心の中では
4人が帰ったギルドマスターの部屋に残るふたりは、話に花が咲く。
特にローランはトーヤの話を聞いて、ぜひとも会いたいと即答したくらいだ。
「フィリーネに聞いていた通り、いい男だったな」
「でしょう?
とっても素敵な男性よ」
「……力になりきれないのが不本意だが、それもしかたないか」
「必要以上に関わるのは他の町への干渉にもなるし、何よりもここからじゃできることが非常に限られてる。
下手な行動は彼の邪魔になりかねないわ。
"何もできない"ことが"彼の力になる"だなんて、本当に皮肉な話よね」
ふたり同時にため息をつく。
可能であれば力になりたかった。
しかし、それにも限度がある。
この町で起きることならば力になれるが、恐らくはこの周囲で何かが起こることはなさそうだ。

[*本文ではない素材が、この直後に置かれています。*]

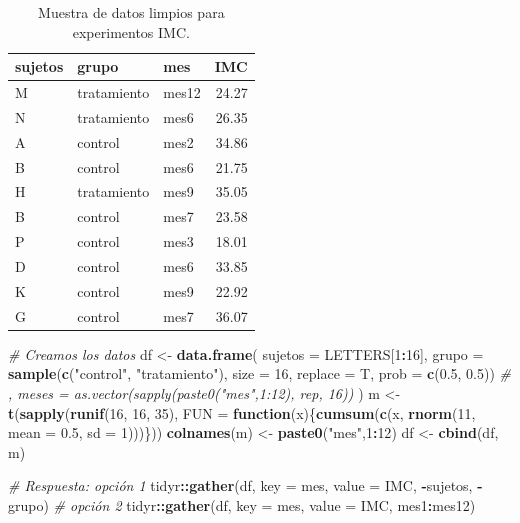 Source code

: \documentclass[]{article}
\newenvironment{Shaded}{\begin{snugshade}}{\end{snugshade}}
\newcommand{\KeywordTok}[1]{\textcolor[rgb]{0.13,0.29,0.53}{\textbf{#1}}}
\newcommand{\DataTypeTok}[1]{\textcolor[rgb]{0.13,0.29,0.53}{#1}}
\newcommand{\DecValTok}[1]{\textcolor[rgb]{0.00,0.00,0.81}{#1}}
\newcommand{\FloatTok}[1]{\textcolor[rgb]{0.00,0.00,0.81}{#1}}
\newcommand{\StringTok}[1]{\textcolor[rgb]{0.31,0.60,0.02}{#1}}
\newcommand{\CommentTok}[1]{\textcolor[rgb]{0.56,0.35,0.01}{\textit{#1}}}
\newcommand{\ControlFlowTok}[1]{\textcolor[rgb]{0.13,0.29,0.53}{\textbf{#1}}}
\newcommand{\OperatorTok}[1]{\textcolor[rgb]{0.81,0.36,0.00}{\textbf{#1}}}
\newcommand{\NormalTok}[1]{#1}
\begin{document}
\begin{table}[H]
\centering
\begin{tabular}{lllr}
  \hline
sujetos & grupo & mes & IMC \\ 
  \hline
M & tratamiento & mes12 & 24.27 \\ 
  N & tratamiento & mes6 & 26.35 \\ 
  A & control & mes2 & 34.86 \\ 
  B & control & mes6 & 21.75 \\ 
  H & tratamiento & mes9 & 35.05 \\ 
  B & control & mes7 & 23.58 \\ 
  P & control & mes3 & 18.01 \\ 
  D & control & mes6 & 33.85 \\ 
  K & control & mes9 & 22.92 \\ 
  G & control & mes7 & 36.07 \\ 
   \hline
\end{tabular}
\caption{Muestra de datos limpios para experimentos IMC.} 
\label{tab:sujetostidy}
\end{table}

\begin{Shaded}
\begin{Highlighting}[]
\CommentTok{# Creamos los datos}
\NormalTok{df <-}\StringTok{ }\KeywordTok{data.frame}\NormalTok{(}
  \DataTypeTok{sujetos =}\NormalTok{ LETTERS[}\DecValTok{1}\OperatorTok{:}\DecValTok{16}\NormalTok{],}
  \DataTypeTok{grupo =} \KeywordTok{sample}\NormalTok{(}\KeywordTok{c}\NormalTok{(}\StringTok{"control"}\NormalTok{, }\StringTok{"tratamiento"}\NormalTok{), }\DataTypeTok{size =} \DecValTok{16}\NormalTok{, }\DataTypeTok{replace =}\NormalTok{ T, }\DataTypeTok{prob =} \KeywordTok{c}\NormalTok{(}\FloatTok{0.5}\NormalTok{, }\FloatTok{0.5}\NormalTok{))}
  \CommentTok{# ,  meses = as.vector(sapply(paste0("mes",1:12), rep, 16))}
\NormalTok{  )}
\NormalTok{m <-}\StringTok{ }\KeywordTok{t}\NormalTok{(}\KeywordTok{sapply}\NormalTok{(}\KeywordTok{runif}\NormalTok{(}\DecValTok{16}\NormalTok{, }\DecValTok{16}\NormalTok{, }\DecValTok{35}\NormalTok{), }\DataTypeTok{FUN =} \ControlFlowTok{function}\NormalTok{(x)\{}\KeywordTok{cumsum}\NormalTok{(}\KeywordTok{c}\NormalTok{(x, }\KeywordTok{rnorm}\NormalTok{(}\DecValTok{11}\NormalTok{, }\DataTypeTok{mean =} \FloatTok{0.5}\NormalTok{, }\DataTypeTok{sd =} \DecValTok{1}\NormalTok{)))\}))}
\KeywordTok{colnames}\NormalTok{(m) <-}\StringTok{ }\KeywordTok{paste0}\NormalTok{(}\StringTok{"mes"}\NormalTok{,}\DecValTok{1}\OperatorTok{:}\DecValTok{12}\NormalTok{)}
\NormalTok{df <-}\StringTok{ }\KeywordTok{cbind}\NormalTok{(df, m)}

\CommentTok{# Respuesta: opción 1}
\NormalTok{tidyr}\OperatorTok{::}\KeywordTok{gather}\NormalTok{(df, }\DataTypeTok{key =}\NormalTok{ mes, }\DataTypeTok{value =}\NormalTok{ IMC, }\OperatorTok{-}\NormalTok{sujetos, }\OperatorTok{-}\NormalTok{grupo)}
\CommentTok{# opción 2}
\NormalTok{tidyr}\OperatorTok{::}\KeywordTok{gather}\NormalTok{(df, }\DataTypeTok{key =}\NormalTok{ mes, }\DataTypeTok{value =}\NormalTok{ IMC, mes1}\OperatorTok{:}\NormalTok{mes12)}
\end{Highlighting}
\end{Shaded}
\end{document}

バルヒェットに入った痕跡が見つからない以上、北を目指しているのだろう。
そうでなければ大変な事態に陥ることになる。
もうすでに"敵"の間者が間近に迫るかもしれない。
それを完全に否定できない以上、これからも警戒を続けるべきだ。
「……せめてトーヤさんが襲われないことを祈るしか、私達にはできないわね」
「……だな」
「――ぅおりゃっすよーッ!」
どばんと扉を開けるルーナに、こめかみを押さえながらフィリーナは咎めた。
「……あなたの辞書にノックという言葉は載ってないようね……」
「いやん、怒っちゃいやっすよー!
ちゃんと載ってるっすー!
心の中ではしっかり扉をとんとんしてるっすよ?」
「……相変わらずぶっ飛んでるな、ルーナは……」
くねくね身体をよじる彼女に、ローランは呆れながらも言葉にした。
「おっすおっす!
昨日ぶりっすねー、筋肉おじじ!」
「誰がおじじだ!
これでも"お若いですね"とよく言われるんだぞ!」
「あーあー、筋肉おじじのお小言は、その胸板と同じくらいうるさくって適わないっすー」
「……ぐぬぅ……」
「報告を聞くわ」
「はいはーい!
やっぱ持つべきものは理解してくれる母親っすねー!」
一気に老け込んだかのようなため息が、ふたりからもれた。
とはいえ、ルーナが優秀なのはローランも知っている。
それも彼女はこの国の中でも1、2を争うほど超優秀だ。
あくまで諜報活動に限定してではあるが、その信頼性と確実性はランクSに申し分ない。
「他に被害者が出なかったことから、毒は"白羊の泉亭"裏手の井戸にのみ放り込まれているのは明白っす。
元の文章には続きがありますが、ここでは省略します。